- Born: Vicente Parra Collado 5 February 1931 Oliva (Valencia), Spain
- Died: 2 March 1997 (aged 66) Madrid, Spain
- Occupation: Actor

= Vicente Parra =

Spanish actor (1931–1997)

Vicente Parra Collado (5 February 1931 – 2 March 1997) was a Spanish actor.

== Early career ==
Born in Oliva (Valencia), in a lower-class family, he began his career at a young age in the theater. He formed part of a number of theatrical companies. He made his film debut at age eighteen with the film Rumbo (Heading) (1949) in a small role. He became famous with the thriller film El expreso de Andalucía (The Andalusian express) (1956) under the direction of Francisco Rovira Beleta. He then put his work in the theater in the background to concentrate in pursuing a career in films. He made two films directed by Mauel Mur Otis: Fedra (1956), an adaptation of the classical play, and the melodrama El batallón de las sombras (1957). The same year he starred in Rapsodia de sangre (1957) a film directed by Antonio Isasi-Isasmendi about the Hungarian Revolution of 1956.

==Success==
Vicente Parra achieved his biggest success with the film ¿Dónde vas Alfonso XII? (Where Are You Going, Alfonso XII?) (1958), under the direction of Luis César Amadori, a film in which he played the eponymous king while the singer Paquita Rico played Queen Mercedes. Two years later, he reprised the role in the film's sequel ¿Dónde vas, triste de ti? (Where are you going sad man) ? (1960) in which the Mexican actress Marga López, took the role of Queen María Cristina, Archduchess of Austria. Both films, inspired by the "Empress Sissi" trilogy of films (fictional treatments of the life of Empress Elisabeth of Austria), were highly sentimental and typecast him. His popularity declined afterwards.

In the following years Parra starred in the musical Nobleza baturra (Aragonese nobility) (1965) and he mixed his work in the theater, where he formed his own company, with edgier parts in films like: Varietés (Variety) (1971) under the direction of Juan Antonio Bardem. He left behind his image as a handsome leading man with two horror films for controversial director Eloy de la iglesia: La Semana del Asesino (The Cannibal Man) (1972) and Nadie oyó gritar (Nobody hear the Scream)(1973). In La Semana del asesino, he played a working class serial killer who put his victims through the grinder at a meat factory.

==Later career==
After these films, Parra's career never took off again. For a couple of years, he lived and worked in Argentina. Back in Spain, his works were spaced out appearing in brief iconic parts in films like: Las Largas vacaciones del 36 ( The long vacations of 1936) (1976) directed by Jaime Camino; La siesta (The nap) (1976), directed by Jorge Grau; the comedy Nosotros que fuimos tan felices (We who were so happy) (1976), directed by Antonio Drove and La Guerra de Papá (Dad's war) (1977) (an adaptation of Miguel Delibe's novel El príncipe destronado) under the direction of Antonio Mercero.
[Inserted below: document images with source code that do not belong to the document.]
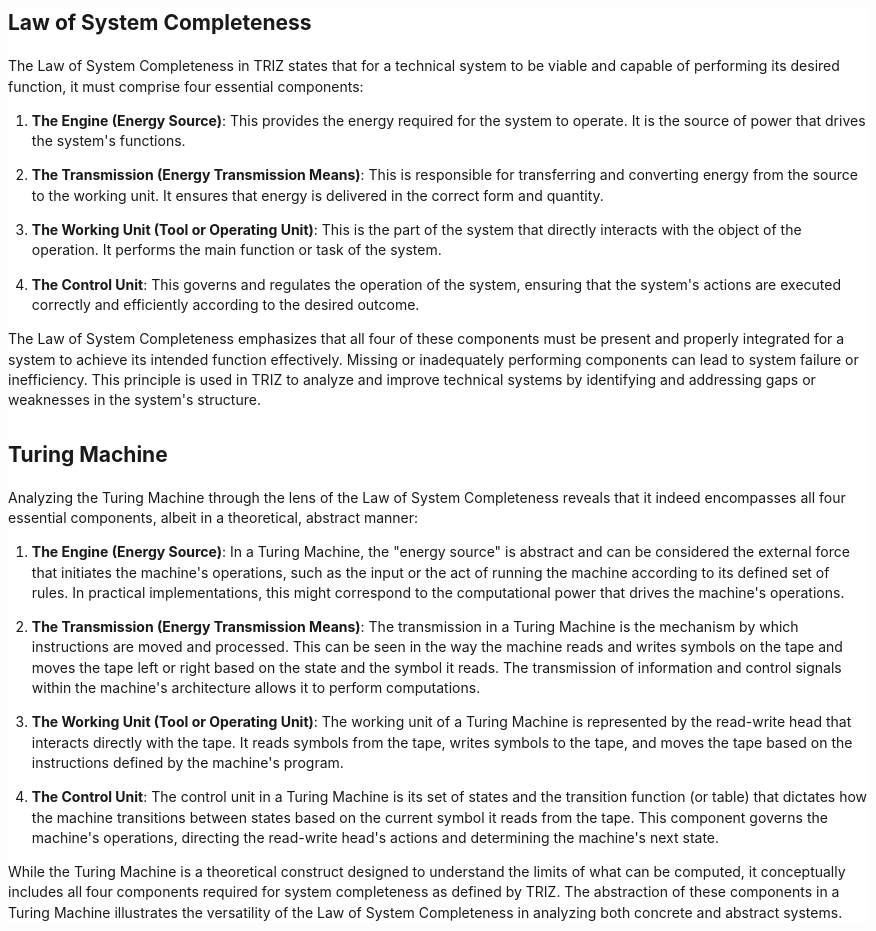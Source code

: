 ## Law of System Completeness

The Law of System Completeness in TRIZ states that for a technical system to be viable and capable of performing its desired function, it must comprise four essential components:

1. **The Engine (Energy Source)**: This provides the energy required for the system to operate. It is the source of power that drives the system's functions.

2. **The Transmission (Energy Transmission Means)**: This is responsible for transferring and converting energy from the source to the working unit. It ensures that energy is delivered in the correct form and quantity.

3. **The Working Unit (Tool or Operating Unit)**: This is the part of the system that directly interacts with the object of the operation. It performs the main function or task of the system.

4. **The Control Unit**: This governs and regulates the operation of the system, ensuring that the system's actions are executed correctly and efficiently according to the desired outcome.

The Law of System Completeness emphasizes that all four of these components must be present and properly integrated for a system to achieve its intended function effectively. Missing or inadequately performing components can lead to system failure or inefficiency. This principle is used in TRIZ to analyze and improve technical systems by identifying and addressing gaps or weaknesses in the system's structure.

## Turing Machine

Analyzing the Turing Machine through the lens of the Law of System Completeness reveals that it indeed encompasses all four essential components, albeit in a theoretical, abstract manner:

1. **The Engine (Energy Source)**: In a Turing Machine, the "energy source" is abstract and can be considered the external force that initiates the machine's operations, such as the input or the act of running the machine according to its defined set of rules. In practical implementations, this might correspond to the computational power that drives the machine's operations.

2. **The Transmission (Energy Transmission Means)**: The transmission in a Turing Machine is the mechanism by which instructions are moved and processed. This can be seen in the way the machine reads and writes symbols on the tape and moves the tape left or right based on the state and the symbol it reads. The transmission of information and control signals within the machine's architecture allows it to perform computations.

3. **The Working Unit (Tool or Operating Unit)**: The working unit of a Turing Machine is represented by the read-write head that interacts directly with the tape. It reads symbols from the tape, writes symbols to the tape, and moves the tape based on the instructions defined by the machine's program.

4. **The Control Unit**: The control unit in a Turing Machine is its set of states and the transition function (or table) that dictates how the machine transitions between states based on the current symbol it reads from the tape. This component governs the machine's operations, directing the read-write head's actions and determining the machine's next state.

While the Turing Machine is a theoretical construct designed to understand the limits of what can be computed, it conceptually includes all four components required for system completeness as defined by TRIZ. The abstraction of these components in a Turing Machine illustrates the versatility of the Law of System Completeness in analyzing both concrete and abstract systems.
During the first part of the 1980s, Vicente Parra retired for a decade from acting both in films and theater. He came back to the big screen with secondary roles in two films directed by José Luis García Sánchez: Suspiros de españa y Portugal (Sights of Spain and Portugal) (1995), a black comedy, and Tranvía a la Malvarrosa (Streetcar to the Malvarosa) (1997), which was his last film. He died, age 66, of lung cancer.